I've tested, and the SELECT in the db-data-config.xml outputs 654
results. Some more clues?


Best Regards,




On Sun, Aug 5, 2012 at 6:59 PM, Erick Erickson <er...@gmail.com> wrote:
> A quick check here is to go to your admin/stats page and look at
> numDocs and maxDocs. numDocs is the number of documents that it's
> possible to find, i.e. non updated/deleted docs. maxDocs is the number
> of documents that have been added, and that count includes ones with
> duplicate unique IDs.
>
> So I'm guessing that numDocs == 9 and maxDocs == 654, which as Jack
> says indicates that your uniqueKey is repeated for lots and lots of
> your data...
>
> Best
> Erick
>
> On Sun, Aug 5, 2012 at 1:40 PM, Jack Krupansky <ja...@basetechnology.com> wrote:
>> Make sure the id is not duplicated. You might have inadvertently populated
>> the id field in your Solr schema with some non-key value that occurs with
>> high frequency (and may have roughly 9 unique values.)
>>
>> Examine the 9 results and their id fields. Then look at some of your input
>> data to verify that the values placed in the id field are what you expected.
>>
>> If possible, identify one input record that isn't in the 9 results but
>> should be and verify its id.
>>
>>
>> -- Jack Krupansky
>>
>> -----Original Message----- From: Andre Lopes
>> Sent: Sunday, August 05, 2012 1:31 PM
>> To: solr-user@lucene.apache.org
>> Subject: Re: How to configure schema.xml to take in account two database
>> tables?
>>
>>
>> Thanks for the replies,
>>
>> I've now successfully indexed the database using the DataImportHandler
>> but there is something weird.
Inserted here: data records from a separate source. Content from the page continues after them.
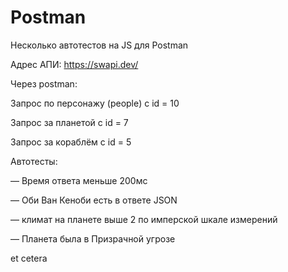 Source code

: # Postman
Несколько автотестов на JS для Postman

Адрес АПИ: https://swapi.dev/


Через postman:

Запрос по персонажу (people) с id = 10

Запрос за планетой c id = 7

Запрос за кораблём с id = 5



Автотесты:

— Время ответа меньше 200мс

— Оби Ван Кеноби есть в ответе JSON

— климат на планете выше 2 по имперской шкале измерений

— Планета была в Призрачной угрозе

et cetera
I've indexed 654 entries but I can't
>> output all the 654 results.
>>
>> After the I run the
>> "http://localhost:8983/solr/dataimport?command=full-import" I got 654
>> adds:
>>
>> Aug 5, 2012 6:16:51 PM
>> org.apache.solr.update.processor.LogUpdateProcessor finish
>> INFO: {deleteByQuery=*:*,add=[http://1.com, http://2.com,
>> http://3.com, http://4.com, http://5.com, http://6a.com, http://7.vu,
>> http://8.com/, ... (654 adds)],commit=} 0 35
>>
>> But when I query the Solr with this query
>> "http://localhost:8983/solr/select?q=*:*" I only get 9 results.
>>
>> I've used a very basic schema.xml:
>>
>> <?xml version="1.0" encoding="UTF-8" ?>
>> <schema name="example" version="1.5">
>>
>>  <types>
>>    <fieldType name="string" class="solr.StrField"/>
>>  </types>
>>
>>  <fields>
>>    <dynamicField name="*"       type="string" indexed="true" stored="true"
>> />
>>
>>    <field name="id" type="string" indexed="true" stored="true"
>> multiValued="false" />
>>    <field name="name" type="string" indexed="true" stored="true"
>> multiValued="false" />
>>    <field name="address" type="string" indexed="true" stored="true"
>> multiValued="false" />
>>
>>  </fields>
>>
>>    <uniqueKey>id</uniqueKey>
>>   <!-- <defaultSearchField>catchall</defaultSearchField> -->
>>
>> </schema>
>>
>>
>> Some clues on what I'm doing wrong?
>>
>> Best Regards,
>>
>>
>>
>>
>>
>>
>> On Sun, Aug 5, 2012 at 1:19 PM, Gora Mohanty <go...@mimirtech.com> wrote:
>>>
>>> On 5 August 2012 17:17, Andre Lopes <lo...@gmail.com> wrote:
>>>>
>>>> Hi,
>>>>
>>>> I'm new to Solr. I've take some reads about how it works, but I can't
>>>> find a clue for my specific situation.
>>>>
>>>> Here is my case. I've 2 database tables that I need to add to the
>>>> index, but they are related. One entry in the table "clients" could
>>>> have more than one entry in the table "contacts".
>>>
>>> [...]
>>>
>>> There seem to be various things that you need clarity on:
>>> 1. Firstly, schema.xml describes the various fields that you
>>>     might be indexing, and/or storing in Solr. Thus, it should
>>>     contain a description for each field that you will be using,
>>>     no matter what data source the field might come from.
>>> 2. One typically flattens data when indexing into Solr.
>>>     Following your example, as customers can have multiple
>>>     phone numbers, you should denormalise your data.
>>>     E.g., each Solr record could have these fields:
>>>        <cust. name>, <cust. desc.>, <phone>
>>>     Thus, for customer 1 you would need two records, for
>>>     customer 2 one record, and for customer 3 three records.
>>>
>>>     You might find this blog useful, though it probably has
>>>      more detail than you need:
>>>      http://mysolr.com/tips/denormalized-data-structure/
>>> 3. You will need some way to index the data into Solr. One
>>>     way is to use the DataImportHandler which allows
>>>     indexing from multiple databases:
>>>     http://wiki.apache.org/solr/DataImportHandler
>>>
>>> Regards,
>>> Gora
>>
>>

Re: How to configure schema.xml to take in account two database tables?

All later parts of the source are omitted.